Was I imagining things, or did I read the message accurately? The bumper sticker on the car ahead of me had only a few words on it, but driving at highway speed prevented me from getting a clear look at it. Now that our cars were both exiting the interstate at the same place and slowing to a stop, I was able to read the message. But were my eyes deceiving me?
“Satan loves me,” the sticker shouted.
“Do you see that?” I asked my wife who was in the passenger seat. She confirmed that I was reading the message correctly. And just like that, the 20-something driver ahead of me raced off into the distance, leaving me with my thoughts.
Satan loves me? What a sad and misguided sentiment for a person to have. Satan does not love anyone but himself. He failed to love God above all things and was consequently cast out of heaven and into hell.
Satan does not love people, but he loves activities. He loves to sin. He “has been sinning from the beginning” (1 John 3:8). He loves to lie. “When he lies, he speaks his native language, for he is a liar and the father of lies” (John 8:44). Satan loves to deceive people. He “masquerades as an angel of light” (2 Corinthians 11:14). He loves to steal the life that God so graciously gives. “He was a murderer from the beginning” (John 8:44).
Paul Wendland’s article explained how the Bible can call Satan “the god of this age.” When people reject the only true God, they find themselves on Satan’s side.
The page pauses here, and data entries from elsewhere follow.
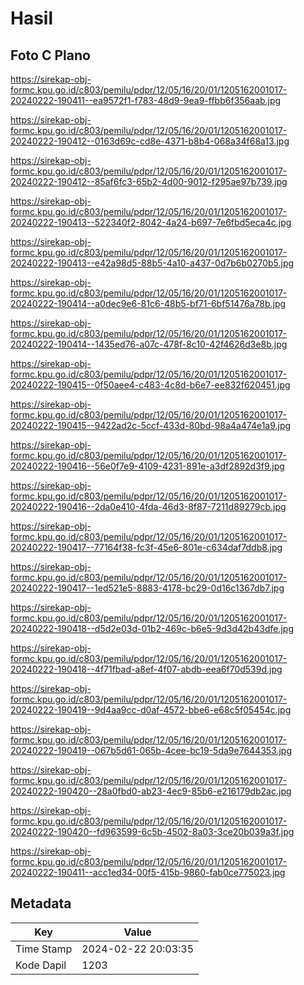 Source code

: # Hasil

## Foto C Plano

https://sirekap-obj-formc.kpu.go.id/c803/pemilu/pdpr/12/05/16/20/01/1205162001017-20240222-190411--ea9572f1-f783-48d9-9ea9-ffbb6f356aab.jpg

https://sirekap-obj-formc.kpu.go.id/c803/pemilu/pdpr/12/05/16/20/01/1205162001017-20240222-190412--0163d69c-cd8e-4371-b8b4-068a34f68a13.jpg

https://sirekap-obj-formc.kpu.go.id/c803/pemilu/pdpr/12/05/16/20/01/1205162001017-20240222-190412--85af6fc3-65b2-4d00-9012-f295ae97b739.jpg

https://sirekap-obj-formc.kpu.go.id/c803/pemilu/pdpr/12/05/16/20/01/1205162001017-20240222-190413--522340f2-8042-4a24-b697-7e6fbd5eca4c.jpg

https://sirekap-obj-formc.kpu.go.id/c803/pemilu/pdpr/12/05/16/20/01/1205162001017-20240222-190413--e42a98d5-88b5-4a10-a437-0d7b6b0270b5.jpg

https://sirekap-obj-formc.kpu.go.id/c803/pemilu/pdpr/12/05/16/20/01/1205162001017-20240222-190414--a0dec9e6-81c6-48b5-bf71-6bf51476a78b.jpg

https://sirekap-obj-formc.kpu.go.id/c803/pemilu/pdpr/12/05/16/20/01/1205162001017-20240222-190414--1435ed76-a07c-478f-8c10-42f4626d3e8b.jpg

https://sirekap-obj-formc.kpu.go.id/c803/pemilu/pdpr/12/05/16/20/01/1205162001017-20240222-190415--0f50aee4-c483-4c8d-b6e7-ee832f620451.jpg

https://sirekap-obj-formc.kpu.go.id/c803/pemilu/pdpr/12/05/16/20/01/1205162001017-20240222-190415--9422ad2c-5ccf-433d-80bd-98a4a474e1a9.jpg

https://sirekap-obj-formc.kpu.go.id/c803/pemilu/pdpr/12/05/16/20/01/1205162001017-20240222-190416--56e0f7e9-4109-4231-891e-a3df2892d3f9.jpg

https://sirekap-obj-formc.kpu.go.id/c803/pemilu/pdpr/12/05/16/20/01/1205162001017-20240222-190416--2da0e410-4fda-46d3-8f87-7211d89279cb.jpg

https://sirekap-obj-formc.kpu.go.id/c803/pemilu/pdpr/12/05/16/20/01/1205162001017-20240222-190417--77164f38-fc3f-45e6-801e-c634daf7ddb8.jpg

https://sirekap-obj-formc.kpu.go.id/c803/pemilu/pdpr/12/05/16/20/01/1205162001017-20240222-190417--1ed521e5-8883-4178-bc29-0d16c1367db7.jpg

https://sirekap-obj-formc.kpu.go.id/c803/pemilu/pdpr/12/05/16/20/01/1205162001017-20240222-190418--d5d2e03d-01b2-469c-b6e5-9d3d42b43dfe.jpg

https://sirekap-obj-formc.kpu.go.id/c803/pemilu/pdpr/12/05/16/20/01/1205162001017-20240222-190418--4f71fbad-a8ef-4f07-abdb-eea6f70d539d.jpg

https://sirekap-obj-formc.kpu.go.id/c803/pemilu/pdpr/12/05/16/20/01/1205162001017-20240222-190419--9d4aa9cc-d0af-4572-bbe6-e68c5f05454c.jpg

https://sirekap-obj-formc.kpu.go.id/c803/pemilu/pdpr/12/05/16/20/01/1205162001017-20240222-190419--067b5d61-065b-4cee-bc19-5da9e7644353.jpg

https://sirekap-obj-formc.kpu.go.id/c803/pemilu/pdpr/12/05/16/20/01/1205162001017-20240222-190420--28a0fbd0-ab23-4ec9-85b6-e216179db2ac.jpg

https://sirekap-obj-formc.kpu.go.id/c803/pemilu/pdpr/12/05/16/20/01/1205162001017-20240222-190420--fd963599-6c5b-4502-8a03-3ce20b039a3f.jpg

https://sirekap-obj-formc.kpu.go.id/c803/pemilu/pdpr/12/05/16/20/01/1205162001017-20240222-190411--acc1ed34-00f5-415b-9860-fab0ce775023.jpg


## Metadata

| Key        | Value               |
| ---------- | ------------------- |
| Time Stamp | 2024-02-22 20:03:35 |
| Kode Dapil | 1203                |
Jesus said, “Whoever is not with me is against me” (Matthew 12:30). But what an awful “god” Satan is. He does not desire the good of anyone. He wants others to share in his eternal misery.
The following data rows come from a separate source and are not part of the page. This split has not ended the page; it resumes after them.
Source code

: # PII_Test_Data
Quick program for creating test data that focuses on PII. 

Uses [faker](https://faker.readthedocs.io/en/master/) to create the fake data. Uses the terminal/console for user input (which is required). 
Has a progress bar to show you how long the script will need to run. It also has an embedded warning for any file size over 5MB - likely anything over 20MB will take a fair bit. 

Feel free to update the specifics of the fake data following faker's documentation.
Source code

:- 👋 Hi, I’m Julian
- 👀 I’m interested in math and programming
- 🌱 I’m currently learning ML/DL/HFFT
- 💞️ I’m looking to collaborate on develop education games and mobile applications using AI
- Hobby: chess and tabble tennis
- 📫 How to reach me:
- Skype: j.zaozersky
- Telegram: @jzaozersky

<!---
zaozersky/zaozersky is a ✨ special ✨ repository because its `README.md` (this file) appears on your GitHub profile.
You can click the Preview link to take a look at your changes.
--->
Satan loves me? Nothing could be further from the truth.
Then, there’s Jesus. He is love personified, love in the flesh. “God is love” (1 John 4:16). When the Bible speaks of Jesus’ love for people, it describes a love that fully understands what those people are like by nature and their own doing and yet desires their good—now and forever.
It was love when the Son of God left the glory and perfection of heaven to live among sinful people. It was love when Jesus lived a humble and perfect life for proud sinners. It was love when the Son of Man laid down his life on the cross and received the punishment the human race deserved for its sins. It was love when the Savior reclaimed his life, proving that his life and death were the full payment for the sins of the world. It is love when the Redeemer intercedes for the children of God and prepares an eternal home for them.
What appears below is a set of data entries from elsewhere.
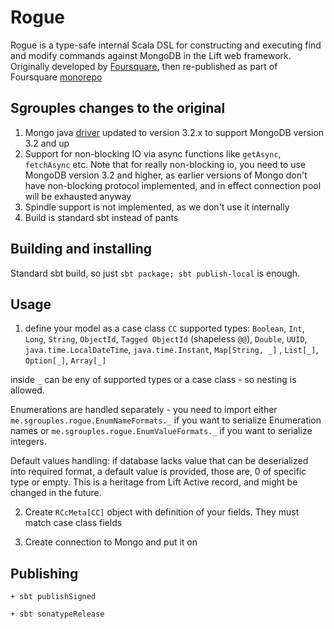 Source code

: # Rogue 

Rogue is a type-safe internal Scala DSL for constructing and executing find and modify commands against
MongoDB in the Lift web framework. Originally developed by [Foursquare](http://github.com/foursquare/rogue), then re-published 
as part of Foursquare [monorepo](http://github.com/foursquare/fsqio)

## Sgrouples changes to the original

1. Mongo java [driver](http://mongodb.github.io/mongo-java-driver/) updated to version 3.2.x to support MongoDB version 3.2 and up
2. Support for non-blocking IO via async functions like `getAsync`, `fetchAsync` etc.
   Note that for really non-blocking io, you need to use MongoDB version 3.2 and higher, as earlier versions of Mongo don't have non-blocking protocol implemented, and in effect connection pool will be exhausted anyway
3. Spindle support is not implemented, as we don't use it internally
4. Build is standard sbt instead of pants

## Building and installing
Standard sbt build, so just `sbt package; sbt publish-local` is enough. 


## Usage
1. define your model as a case class `CC`
supported types:
 `Boolean`, `Int`, `Long`, `String`, `ObjectId`, `Tagged ObjectId` (shapeless `@@`), `Double`, `UUID`, `java.time.LocalDateTime`, `java.time.Instant`,
 `Map[String, _]` , `List[_]`, `Option[_]`, `Array[_]`

inside `_` can be eny of supported types or a case class - so nesting is allowed.

Enumerations are handled separately - you need to import either `me.sgrouples.rogue.EnumNameFormats._` if you want to serialize Enumeration names or
 `me.sgrouples.rogue.EnumValueFormats._` if you want to serialize integers.


Default values handling: if database lacks value that can be deserialized into required format, a default value is provided, those are, 0 of specific type or empty. This is
a heritage from Lift Active record, and might be changed in the future.

2. Create `RCcMeta[CC]` object with definition of your fields. They must match case class fields

3. Create connection to Mongo and put it on


## Publishing

`+ sbt publishSigned`

`+ sbt sonatypeRelease`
Jesus loves me? Yes, that is truth, the kind of truth little children can grasp when they sing that they know Jesus loves them because “the Bible tells me so.”
Somewhere, at some time, a person started a child’s game with a daisy. Pull off one petal of the flower, saying “He or she loves me,” then pull off the next petal, saying “He or she loves me not.” Continue doing that until all the petals are gone. Then remember the last phrase you spoke, and those words reveal what another person thinks of you. Of course, it is not real; it is just child’s play.
But it is not a game when it comes to God and Satan. It is as serious as it gets. Both are real, but they are entirely different. “He loves me, he loves me not.” The first “he” is Jesus. The second “he” is Satan.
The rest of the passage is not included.